The café opens daily at 7:30 a.m., a half hour ahead of the start of classes, and gives students a chance to grab breakfast, from full meals like a farm-to-table eggs and sausage plate, biscuits and gravy, housemade granola or cheese grits to a make-your-own plate from the fruit and yogurt bar which features at least eight different types of fruit each day. A highlight of the breakfast service is a juice machine that lets students see the oranges dropping in the hopper and being cut and juiced.
Breakfast participation averages around 40 percent daily, Ruiter says, while lunch participation is around 82 percent, with about a hundred faculty and staffers regularly joining the students for the midday meal. The rush is handled by staggering entry at 10-minute intervals over the lunch period, which extends from 11:30 a.m. to 1:15 p.m.
Popularity in terms of meal choices tends to differ by age, with younger students opting for traditional “kid” favorites from the pizza and grill stations, but the tastes start to change and become more sophisticated around 9th grade, Ruiter offers, and Trends starts to become a favorite stop.
“As kids grow and mature they really begin to appreciate the more authentic foods, foods that they eat in restaurants when they go out,” he says.

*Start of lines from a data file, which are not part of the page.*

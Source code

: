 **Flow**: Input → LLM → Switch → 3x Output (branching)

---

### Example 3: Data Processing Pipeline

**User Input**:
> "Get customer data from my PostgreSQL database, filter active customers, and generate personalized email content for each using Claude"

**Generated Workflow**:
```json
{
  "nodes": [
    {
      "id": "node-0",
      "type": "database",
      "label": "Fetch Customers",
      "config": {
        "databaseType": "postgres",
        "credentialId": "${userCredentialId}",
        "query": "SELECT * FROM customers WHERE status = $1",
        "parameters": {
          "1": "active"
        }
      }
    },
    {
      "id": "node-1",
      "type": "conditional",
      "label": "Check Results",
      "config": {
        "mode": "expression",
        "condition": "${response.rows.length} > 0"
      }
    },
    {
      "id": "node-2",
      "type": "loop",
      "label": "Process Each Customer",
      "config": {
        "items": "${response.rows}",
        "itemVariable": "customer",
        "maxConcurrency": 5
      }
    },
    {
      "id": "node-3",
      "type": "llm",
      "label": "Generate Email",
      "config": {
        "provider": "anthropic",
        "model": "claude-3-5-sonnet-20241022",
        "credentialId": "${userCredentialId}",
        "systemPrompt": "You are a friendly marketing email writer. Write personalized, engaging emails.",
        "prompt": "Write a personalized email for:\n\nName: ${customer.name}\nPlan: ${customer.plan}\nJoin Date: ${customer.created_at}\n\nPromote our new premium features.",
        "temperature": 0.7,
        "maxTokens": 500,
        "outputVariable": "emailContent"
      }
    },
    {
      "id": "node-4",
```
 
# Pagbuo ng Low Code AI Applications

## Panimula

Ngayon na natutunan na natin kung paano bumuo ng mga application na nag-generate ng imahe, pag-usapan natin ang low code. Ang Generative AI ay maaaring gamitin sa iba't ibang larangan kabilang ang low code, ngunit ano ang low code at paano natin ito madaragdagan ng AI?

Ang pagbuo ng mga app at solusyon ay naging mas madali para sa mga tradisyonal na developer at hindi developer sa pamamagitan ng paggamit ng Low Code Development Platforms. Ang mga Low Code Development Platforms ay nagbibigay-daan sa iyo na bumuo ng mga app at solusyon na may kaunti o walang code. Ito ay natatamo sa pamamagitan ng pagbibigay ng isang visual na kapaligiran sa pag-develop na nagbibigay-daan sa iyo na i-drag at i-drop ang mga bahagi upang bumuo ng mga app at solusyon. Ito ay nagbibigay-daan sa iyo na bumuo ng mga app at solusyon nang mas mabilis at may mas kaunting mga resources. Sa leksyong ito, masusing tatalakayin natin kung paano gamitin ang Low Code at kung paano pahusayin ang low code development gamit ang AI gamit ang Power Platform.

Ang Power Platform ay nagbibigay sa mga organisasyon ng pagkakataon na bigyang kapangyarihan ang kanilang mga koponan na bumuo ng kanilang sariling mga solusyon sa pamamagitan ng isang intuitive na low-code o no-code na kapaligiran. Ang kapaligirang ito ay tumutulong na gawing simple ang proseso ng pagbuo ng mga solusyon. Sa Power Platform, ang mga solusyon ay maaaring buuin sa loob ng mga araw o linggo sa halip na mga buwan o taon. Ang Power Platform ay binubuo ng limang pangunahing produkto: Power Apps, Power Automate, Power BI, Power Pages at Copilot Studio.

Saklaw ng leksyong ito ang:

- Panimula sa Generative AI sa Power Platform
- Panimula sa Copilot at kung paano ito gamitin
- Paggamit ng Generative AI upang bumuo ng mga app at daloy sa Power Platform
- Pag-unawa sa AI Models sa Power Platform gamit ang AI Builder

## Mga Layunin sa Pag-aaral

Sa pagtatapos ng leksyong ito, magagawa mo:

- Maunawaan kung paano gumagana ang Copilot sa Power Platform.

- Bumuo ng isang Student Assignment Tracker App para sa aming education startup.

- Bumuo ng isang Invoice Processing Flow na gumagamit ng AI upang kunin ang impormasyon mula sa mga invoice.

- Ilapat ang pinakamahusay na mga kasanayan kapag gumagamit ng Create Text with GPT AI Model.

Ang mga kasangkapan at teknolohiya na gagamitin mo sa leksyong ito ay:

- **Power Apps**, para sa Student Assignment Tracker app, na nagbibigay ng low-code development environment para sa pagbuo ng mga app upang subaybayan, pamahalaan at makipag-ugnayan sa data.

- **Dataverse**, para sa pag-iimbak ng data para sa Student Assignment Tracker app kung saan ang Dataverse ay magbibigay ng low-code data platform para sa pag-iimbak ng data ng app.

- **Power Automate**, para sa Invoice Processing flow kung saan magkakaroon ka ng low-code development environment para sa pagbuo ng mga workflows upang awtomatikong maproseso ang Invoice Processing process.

“We are a private academy and continuously look for ways to drive recruitment, improve our offerings for current families and most importantly fuel our students for academic success,” Walton says. “We want our students to have innovative culinary experiences that go beyond the meal they are eating and encompass everything from the dining facility to the staff that interact with students and faculty. Our culinary program and partnership with Valley are key components in differentiating Jackson Prep and making our school a top choice for students seeking an environment that inspires and challenges them toward academic, athletic and artistic excellence.”